The Rules Of Social Engagement

Aug 01, 2007 17:56




The Rules Of Social Engagement And How I Tend To Royally Fuck Them Up

When you were a little kid, you went to school and camp. You sat by the boy who played with Devil Stix and you ate lunch with
the girl who had vegan copies of everything you were eating. You were jealous because her food bounced when she dropped it.
You got invited to birthday parties and even if the kid was the girl who shot Jello out of her nose that one time or the boy
who liked to interrupt your conversations with "jinx!", you went because the person (or his or her parents) was nice enough
to invite you. You got them a piggy bank, a joke book, a gift certificate to Newbury Comics, a life sized plastic penguin.
Maybe as they got older, they got a personalized journal, a Barnes and Noble gift card, a remote control fart machine. Even
if the kid was weird, you went to their parties. You had fun.

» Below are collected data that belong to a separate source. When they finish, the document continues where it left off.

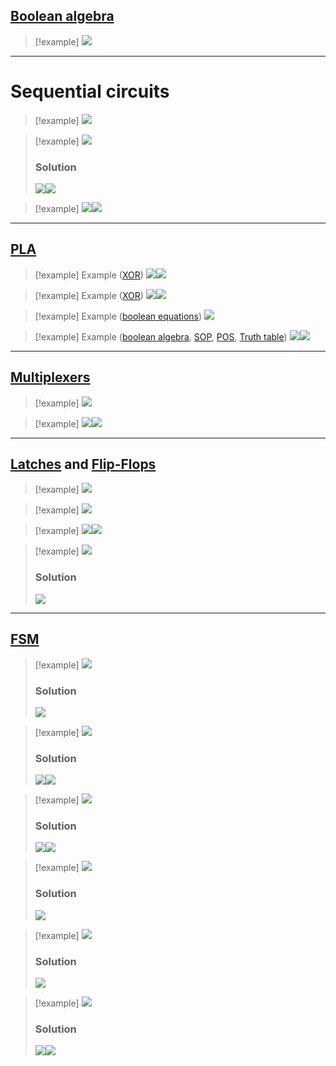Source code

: ## [Boolean algebra](6.%20Boolean%20Algebra.md)

> [!example]
> ![](../z_images/Pasted%20image%2020250120122402.png)

---

# Sequential circuits

> [!example]
> ![](../z_images/Pasted%20image%2020250204130701.png)

> [!example]
> ![](../z_images/Pasted%20image%2020250204130726.png)
> ### Solution
> ![](../z_images/Pasted%20image%2020250204131057.png)![](../z_images/Pasted%20image%2020250204131232.png)

> [!example]
> ![](../z_images/Pasted%20image%2020250204131247.png)![](../z_images/Pasted%20image%2020250204131255.png)


---

## [PLA](8.%20PLA.md)

> [!example] Example ([XOR](4.%20Combinational%20circuits.md#XOR))
> ![](../z_images/Pasted%20image%2020250115173054.png)![](../z_images/Pasted%20image%2020250115173223.png)


> [!example] Example ([XOR](4.%20Combinational%20circuits.md#XOR))
> ![](../z_images/Pasted%20image%2020250115173317.png)![](../z_images/Pasted%20image%2020250115173332.png)


> [!example] Example ([boolean equations](6.%20Boolean%20Algebra.md))
> ![](../z_images/Pasted%20image%2020250120122436.png)


> [!example] Example ([boolean algebra](6.%20Boolean%20Algebra.md), [SOP](5.%20SOP%20&%20POS.md#SOP%20(sum%20of%20products)), [POS](5.%20SOP%20&%20POS.md#POS%20(product%20of%20sums)), [Truth table](4.%20Combinational%20circuits.md#Combinational%20circuits))
> ![](../z_images/Pasted%20image%2020250120122511.png)![](../z_images/Pasted%20image%2020250120122526.png)

---

## [Multiplexers](10.%20Multiplexer.md)

> [!example]
> ![](../z_images/Pasted%20image%2020250120130247.png)


> [!example]
> ![](../z_images/Pasted%20image%2020250120130548.png)![](../z_images/Pasted%20image%2020250120130602.png)

---

## [Latches](12.%20Sequential%20circuits.md#^621042) and [Flip-Flops](12.%20Sequential%20circuits.md#^a12849)

> [!example]
> ![](../z_images/Pasted%20image%2020250124115134.png)

> [!example]
> ![](../z_images/Pasted%20image%2020250124115201.png)


> [!example]
> ![](../z_images/Pasted%20image%2020250124134524.png)![](../z_images/Pasted%20image%2020250124134609.png)

> [!example]
> ![](../z_images/Pasted%20image%2020250124134554.png)
> ### Solution
> ![](../z_images/Pasted%20image%2020250124134623.png)

---

## [FSM](13.%20Finite%20State%20Machines.md)

> [!example]
> ![](../z_images/Pasted%20image%2020250203112609.png)
> 
> ### Solution
> ![](../z_images/Pasted%20image%2020250203112622.png)


> [!example]
> ![](../z_images/Pasted%20image%2020250203184823.png)
> ### Solution
> ![](../z_images/Pasted%20image%2020250203184836.png)![](../z_images/Pasted%20image%2020250203184844.png)

> [!example]
> ![](../z_images/Pasted%20image%2020250203184902.png)
> ### Solution
> ![](../z_images/Pasted%20image%2020250203184909.png)![](../z_images/Pasted%20image%2020250203184918.png)

> [!example]
> ![](../z_images/Pasted%20image%2020250203184934.png)
> ### Solution
> ![](../z_images/Pasted%20image%2020250203184945.png)

> [!example]
> ![](../z_images/Pasted%20image%2020250204131317.png)
> ### Solution
> ![](../z_images/Pasted%20image%2020250204131325.png)


> [!example]
> ![](../z_images/Pasted%20image%2020250204131345.png)
> ### Solution
> ![](../z_images/Pasted%20image%2020250204131356.png)![](../z_images/Pasted%20image%2020250204131406.png)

You got older and birthday parties became a thing of the past. For whatever reason, you and your friends went to different
schools. Some stayed local, some went out of town, some boarded out of state, some you never heard from again. The good times
dried up, but they weren't forgotten. Not by them, but especially not by you.

You came home from college. Some friends finishing, some just beginning and you, somewhere in between, closer to the end than
the start. Things will never be the same. Tragedy has hit some; they have lost jobs, lost lovers, lost parents, lost best
friends. Joy has shined on others; new friends, new jobs, new paths. They have been shaped.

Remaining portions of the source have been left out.